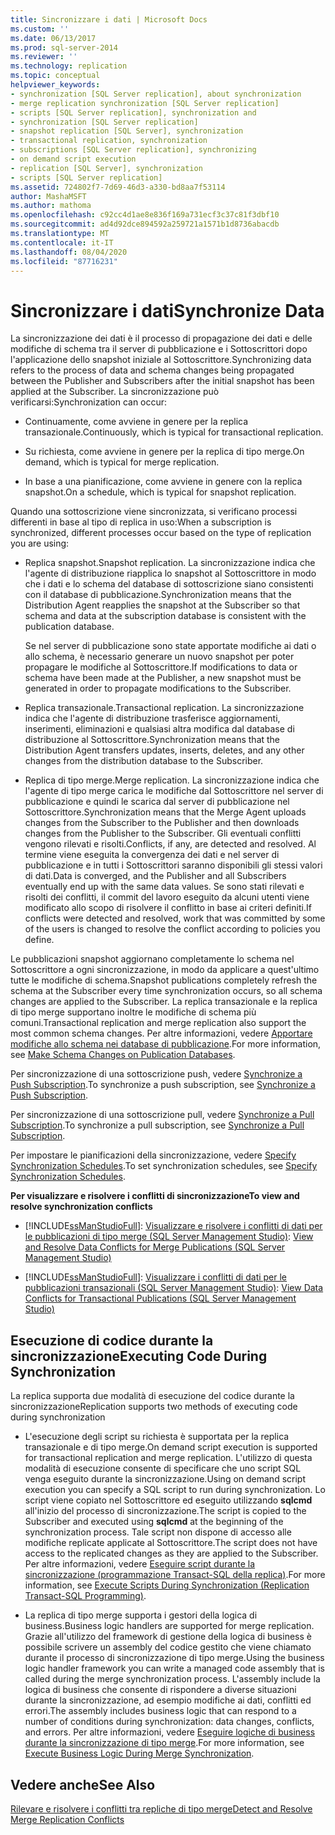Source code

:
 ```yaml
---
title: Sincronizzare i dati | Microsoft Docs
ms.custom: ''
ms.date: 06/13/2017
ms.prod: sql-server-2014
ms.reviewer: ''
ms.technology: replication
ms.topic: conceptual
helpviewer_keywords:
- synchronization [SQL Server replication], about synchronization
- merge replication synchronization [SQL Server replication]
- scripts [SQL Server replication], synchronization and
- synchronization [SQL Server replication]
- snapshot replication [SQL Server], synchronization
- transactional replication, synchronization
- subscriptions [SQL Server replication], synchronizing
- on demand script execution
- replication [SQL Server], synchronization
- scripts [SQL Server replication]
ms.assetid: 724802f7-7d69-46d3-a330-bd8aa7f53114
author: MashaMSFT
ms.author: mathoma
ms.openlocfilehash: c92cc4d1ae8e836f169a731ecf3c37c81f3dbf10
ms.sourcegitcommit: ad4d92dce894592a259721a1571b1d8736abacdb
ms.translationtype: MT
ms.contentlocale: it-IT
ms.lasthandoff: 08/04/2020
ms.locfileid: "87716231"
---
```

# <a name="synchronize-data"></a><span data-ttu-id="9ae20-102">Sincronizzare i dati</span><span class="sxs-lookup"><span data-stu-id="9ae20-102">Synchronize Data</span></span>
  <span data-ttu-id="9ae20-103">La sincronizzazione dei dati è il processo di propagazione dei dati e delle modifiche di schema tra il server di pubblicazione e i Sottoscrittori dopo l'applicazione dello snapshot iniziale al Sottoscrittore.</span><span class="sxs-lookup"><span data-stu-id="9ae20-103">Synchronizing data refers to the process of data and schema changes being propagated between the Publisher and Subscribers after the initial snapshot has been applied at the Subscriber.</span></span> <span data-ttu-id="9ae20-104">La sincronizzazione può verificarsi:</span><span class="sxs-lookup"><span data-stu-id="9ae20-104">Synchronization can occur:</span></span>  
  
-   <span data-ttu-id="9ae20-105">Continuamente, come avviene in genere per la replica transazionale.</span><span class="sxs-lookup"><span data-stu-id="9ae20-105">Continuously, which is typical for transactional replication.</span></span>  
  
-   <span data-ttu-id="9ae20-106">Su richiesta, come avviene in genere per la replica di tipo merge.</span><span class="sxs-lookup"><span data-stu-id="9ae20-106">On demand, which is typical for merge replication.</span></span>  
  
-   <span data-ttu-id="9ae20-107">In base a una pianificazione, come avviene in genere con la replica snapshot.</span><span class="sxs-lookup"><span data-stu-id="9ae20-107">On a schedule, which is typical for snapshot replication.</span></span>  
  
 <span data-ttu-id="9ae20-108">Quando una sottoscrizione viene sincronizzata, si verificano processi differenti in base al tipo di replica in uso:</span><span class="sxs-lookup"><span data-stu-id="9ae20-108">When a subscription is synchronized, different processes occur based on the type of replication you are using:</span></span>  
  
-   <span data-ttu-id="9ae20-109">Replica snapshot.</span><span class="sxs-lookup"><span data-stu-id="9ae20-109">Snapshot replication.</span></span> <span data-ttu-id="9ae20-110">La sincronizzazione indica che l'agente di distribuzione riapplica lo snapshot al Sottoscrittore in modo che i dati e lo schema del database di sottoscrizione siano consistenti con il database di pubblicazione.</span><span class="sxs-lookup"><span data-stu-id="9ae20-110">Synchronization means that the Distribution Agent reapplies the snapshot at the Subscriber so that schema and data at the subscription database is consistent with the publication database.</span></span>  
  
     <span data-ttu-id="9ae20-111">Se nel server di pubblicazione sono state apportate modifiche ai dati o allo schema, è necessario generare un nuovo snapshot per poter propagare le modifiche al Sottoscrittore.</span><span class="sxs-lookup"><span data-stu-id="9ae20-111">If modifications to data or schema have been made at the Publisher, a new snapshot must be generated in order to propagate modifications to the Subscriber.</span></span>  
  
-   <span data-ttu-id="9ae20-112">Replica transazionale.</span><span class="sxs-lookup"><span data-stu-id="9ae20-112">Transactional replication.</span></span> <span data-ttu-id="9ae20-113">La sincronizzazione indica che l'agente di distribuzione trasferisce aggiornamenti, inserimenti, eliminazioni e qualsiasi altra modifica dal database di distribuzione al Sottoscrittore.</span><span class="sxs-lookup"><span data-stu-id="9ae20-113">Synchronization means that the Distribution Agent transfers updates, inserts, deletes, and any other changes from the distribution database to the Subscriber.</span></span>  
  
-   <span data-ttu-id="9ae20-114">Replica di tipo merge.</span><span class="sxs-lookup"><span data-stu-id="9ae20-114">Merge replication.</span></span> <span data-ttu-id="9ae20-115">La sincronizzazione indica che l'agente di tipo merge carica le modifiche dal Sottoscrittore nel server di pubblicazione e quindi le scarica dal server di pubblicazione nel Sottoscrittore.</span><span class="sxs-lookup"><span data-stu-id="9ae20-115">Synchronization means that the Merge Agent uploads changes from the Subscriber to the Publisher and then downloads changes from the Publisher to the Subscriber.</span></span> <span data-ttu-id="9ae20-116">Gli eventuali conflitti vengono rilevati e risolti.</span><span class="sxs-lookup"><span data-stu-id="9ae20-116">Conflicts, if any, are detected and resolved.</span></span> <span data-ttu-id="9ae20-117">Al termine viene eseguita la convergenza dei dati e nel server di pubblicazione e in tutti i Sottoscrittori saranno disponibili gli stessi valori di dati.</span><span class="sxs-lookup"><span data-stu-id="9ae20-117">Data is converged, and the Publisher and all Subscribers eventually end up with the same data values.</span></span> <span data-ttu-id="9ae20-118">Se sono stati rilevati e risolti dei conflitti, il commit del lavoro eseguito da alcuni utenti viene modificato allo scopo di risolvere il conflitto in base ai criteri definiti.</span><span class="sxs-lookup"><span data-stu-id="9ae20-118">If conflicts were detected and resolved, work that was committed by some of the users is changed to resolve the conflict according to policies you define.</span></span>  
  
 <span data-ttu-id="9ae20-119">Le pubblicazioni snapshot aggiornano completamente lo schema nel Sottoscrittore a ogni sincronizzazione, in modo da applicare a quest'ultimo tutte le modifiche di schema.</span><span class="sxs-lookup"><span data-stu-id="9ae20-119">Snapshot publications completely refresh the schema at the Subscriber every time synchronization occurs, so all schema changes are applied to the Subscriber.</span></span> <span data-ttu-id="9ae20-120">La replica transazionale e la replica di tipo merge supportano inoltre le modifiche di schema più comuni.</span><span class="sxs-lookup"><span data-stu-id="9ae20-120">Transactional replication and merge replication also support the most common schema changes.</span></span> <span data-ttu-id="9ae20-121">Per altre informazioni, vedere [Apportare modifiche allo schema nei database di pubblicazione](publish/make-schema-changes-on-publication-databases.md).</span><span class="sxs-lookup"><span data-stu-id="9ae20-121">For more information, see [Make Schema Changes on Publication Databases](publish/make-schema-changes-on-publication-databases.md).</span></span>  
  
 <span data-ttu-id="9ae20-122">Per sincronizzazione di una sottoscrizione push, vedere [Synchronize a Push Subscription](synchronize-a-push-subscription.md).</span><span class="sxs-lookup"><span data-stu-id="9ae20-122">To synchronize a push subscription, see [Synchronize a Push Subscription](synchronize-a-push-subscription.md).</span></span>  
  
 <span data-ttu-id="9ae20-123">Per sincronizzazione di una sottoscrizione pull, vedere [Synchronize a Pull Subscription](synchronize-a-pull-subscription.md).</span><span class="sxs-lookup"><span data-stu-id="9ae20-123">To synchronize a pull subscription, see [Synchronize a Pull Subscription](synchronize-a-pull-subscription.md).</span></span>  
  
 <span data-ttu-id="9ae20-124">Per impostare le pianificazioni della sincronizzazione, vedere [Specify Synchronization Schedules](specify-synchronization-schedules.md).</span><span class="sxs-lookup"><span data-stu-id="9ae20-124">To set synchronization schedules, see [Specify Synchronization Schedules](specify-synchronization-schedules.md).</span></span>  
  
 <span data-ttu-id="9ae20-125">**Per visualizzare e risolvere i conflitti di sincronizzazione**</span><span class="sxs-lookup"><span data-stu-id="9ae20-125">**To view and resolve synchronization conflicts**</span></span>  
  
-   [!INCLUDE[ssManStudioFull](../../includes/ssmanstudiofull-md.md)]<span data-ttu-id="9ae20-126">: [Visualizzare e risolvere i conflitti di dati per le pubblicazioni di tipo merge &#40;SQL Server Management Studio&#41;](view-and-resolve-data-conflicts-for-merge-publications.md)</span><span class="sxs-lookup"><span data-stu-id="9ae20-126">: [View and Resolve Data Conflicts for Merge Publications &#40;SQL Server Management Studio&#41;](view-and-resolve-data-conflicts-for-merge-publications.md)</span></span>  
  
-   [!INCLUDE[ssManStudioFull](../../includes/ssmanstudiofull-md.md)]<span data-ttu-id="9ae20-127">: [Visualizzare i conflitti di dati per le pubblicazioni transazionali &#40;SQL Server Management Studio&#41;](view-data-conflicts-for-transactional-publications-sql-server-management-studio.md)</span><span class="sxs-lookup"><span data-stu-id="9ae20-127">: [View Data Conflicts for Transactional Publications &#40;SQL Server Management Studio&#41;](view-data-conflicts-for-transactional-publications-sql-server-management-studio.md)</span></span>  
  
## <a name="executing-code-during-synchronization"></a><span data-ttu-id="9ae20-128">Esecuzione di codice durante la sincronizzazione</span><span class="sxs-lookup"><span data-stu-id="9ae20-128">Executing Code During Synchronization</span></span>  
 <span data-ttu-id="9ae20-129">La replica supporta due modalità di esecuzione del codice durante la sincronizzazione</span><span class="sxs-lookup"><span data-stu-id="9ae20-129">Replication supports two methods of executing code during synchronization</span></span>  
  
-   <span data-ttu-id="9ae20-130">L'esecuzione degli script su richiesta è supportata per la replica transazionale e di tipo merge.</span><span class="sxs-lookup"><span data-stu-id="9ae20-130">On demand script execution is supported for transactional replication and merge replication.</span></span> <span data-ttu-id="9ae20-131">L'utilizzo di questa modalità di esecuzione consente di specificare che uno script SQL venga eseguito durante la sincronizzazione.</span><span class="sxs-lookup"><span data-stu-id="9ae20-131">Using on demand script execution you can specify a SQL script to run during synchronization.</span></span> <span data-ttu-id="9ae20-132">Lo script viene copiato nel Sottoscrittore ed eseguito utilizzando **sqlcmd** all'inizio del processo di sincronizzazione.</span><span class="sxs-lookup"><span data-stu-id="9ae20-132">The script is copied to the Subscriber and executed using **sqlcmd** at the beginning of the synchronization process.</span></span> <span data-ttu-id="9ae20-133">Tale script non dispone di accesso alle modifiche replicate applicate al Sottoscrittore.</span><span class="sxs-lookup"><span data-stu-id="9ae20-133">The script does not have access to the replicated changes as they are applied to the Subscriber.</span></span> <span data-ttu-id="9ae20-134">Per altre informazioni, vedere [Eseguire script durante la sincronizzazione &#40;programmazione Transact-SQL della replica&#41;](execute-scripts-during-synchronization-replication-transact-sql-programming.md).</span><span class="sxs-lookup"><span data-stu-id="9ae20-134">For more information, see [Execute Scripts During Synchronization &#40;Replication Transact-SQL Programming&#41;](execute-scripts-during-synchronization-replication-transact-sql-programming.md).</span></span>  
  
-   <span data-ttu-id="9ae20-135">La replica di tipo merge supporta i gestori della logica di business.</span><span class="sxs-lookup"><span data-stu-id="9ae20-135">Business logic handlers are supported for merge replication.</span></span> <span data-ttu-id="9ae20-136">Grazie all'utilizzo del framework di gestione della logica di business è possibile scrivere un assembly del codice gestito che viene chiamato durante il processo di sincronizzazione di tipo merge.</span><span class="sxs-lookup"><span data-stu-id="9ae20-136">Using the business logic handler framework you can write a managed code assembly that is called during the merge synchronization process.</span></span> <span data-ttu-id="9ae20-137">L'assembly include la logica di business che consente di rispondere a diverse situazioni durante la sincronizzazione, ad esempio modifiche ai dati, conflitti ed errori.</span><span class="sxs-lookup"><span data-stu-id="9ae20-137">The assembly includes business logic that can respond to a number of conditions during synchronization: data changes, conflicts, and errors.</span></span> <span data-ttu-id="9ae20-138">Per altre informazioni, vedere [Eseguire logiche di business durante la sincronizzazione di tipo merge](merge/execute-business-logic-during-merge-synchronization.md).</span><span class="sxs-lookup"><span data-stu-id="9ae20-138">For more information, see [Execute Business Logic During Merge Synchronization](merge/execute-business-logic-during-merge-synchronization.md).</span></span>  
  
## <a name="see-also"></a><span data-ttu-id="9ae20-139">Vedere anche</span><span class="sxs-lookup"><span data-stu-id="9ae20-139">See Also</span></span>  
 [<span data-ttu-id="9ae20-140">Rilevare e risolvere i conflitti tra repliche di tipo merge</span><span class="sxs-lookup"><span data-stu-id="9ae20-140">Detect and Resolve Merge Replication Conflicts</span></span>](merge/advanced-merge-replication-conflict-detection-and-resolution.md)  
  
  
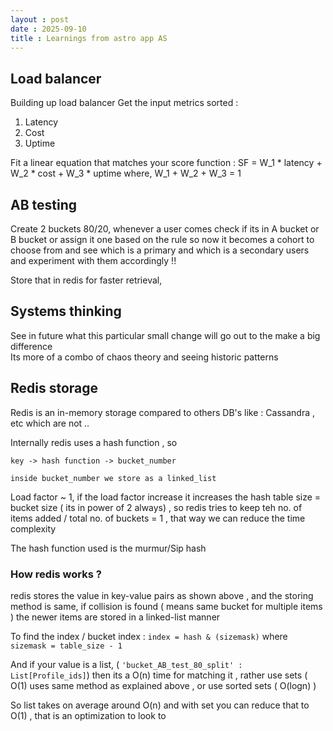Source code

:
 ```yaml
---
layout : post
date : 2025-09-10
title : Learnings from astro app AS 
---
```


## Load balancer 
Building up load balancer 
Get the input metrics sorted : 
1. Latency
2. Cost
3. Uptime

Fit a linear equation that matches your score function : 
SF = W_1 * latency + W_2 * cost + W_3 * uptime 
where, W_1 + W_2 + W_3 = 1


## AB testing 
Create 2 buckets 80/20, whenever a user comes check if its in A bucket or B bucket or assign it one based on the rule so now it becomes a cohort to choose from and see which is a primary and which is a secondary users and experiment with them accordingly !! 

Store that in redis for faster retrieval, 


## Systems thinking 
See in future what this particular small change will go out to the make a big difference   
Its more of a combo of chaos theory and seeing historic patterns 


## Redis storage
Redis is an in-memory storage compared to others DB's like : Cassandra , etc which are not ..  

Internally redis uses a hash function , so 

```
key -> hash function -> bucket_number

inside bucket_number we store as a linked_list
```

Load factor ~ 1, if the load factor increase it increases the hash table size = bucket size ( its in power of 2 always) , so redis tries to keep teh no. of items added / total no. of buckets = 1 , that way we can reduce the time complexity   


The hash function used is the murmur/Sip hash 

### How redis works ? 
redis stores the value in key-value pairs as shown above , and the storing method is same, if collision is found ( means same bucket for multiple items ) the newer items are stored in a linked-list manner 

To find the index / bucket index : `index = hash & (sizemask)` where `sizemask = table_size - 1`

And if your value is a list, ( `'bucket_AB_test_80_split' : List[Profile_ids]`) then its a O(n) time for matching it , rather use sets ( O(1) uses same method as explained above , or use sorted sets ( O(logn) )

So list takes on average around O(n) and with set you can reduce that to O(1) , that is an optimization to look to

------------------------------------------------------------

Every line of the records containing the word "Sincronizzare" must appear in the answer.

▶ Output for this exercise
title: Sincronizzare i dati | Microsoft Docs
# <a name="synchronize-data"></a><span data-ttu-id="9ae20-102">Sincronizzare i dati</span><span class="sxs-lookup"><span data-stu-id="9ae20-102">Synchronize Data</span></span>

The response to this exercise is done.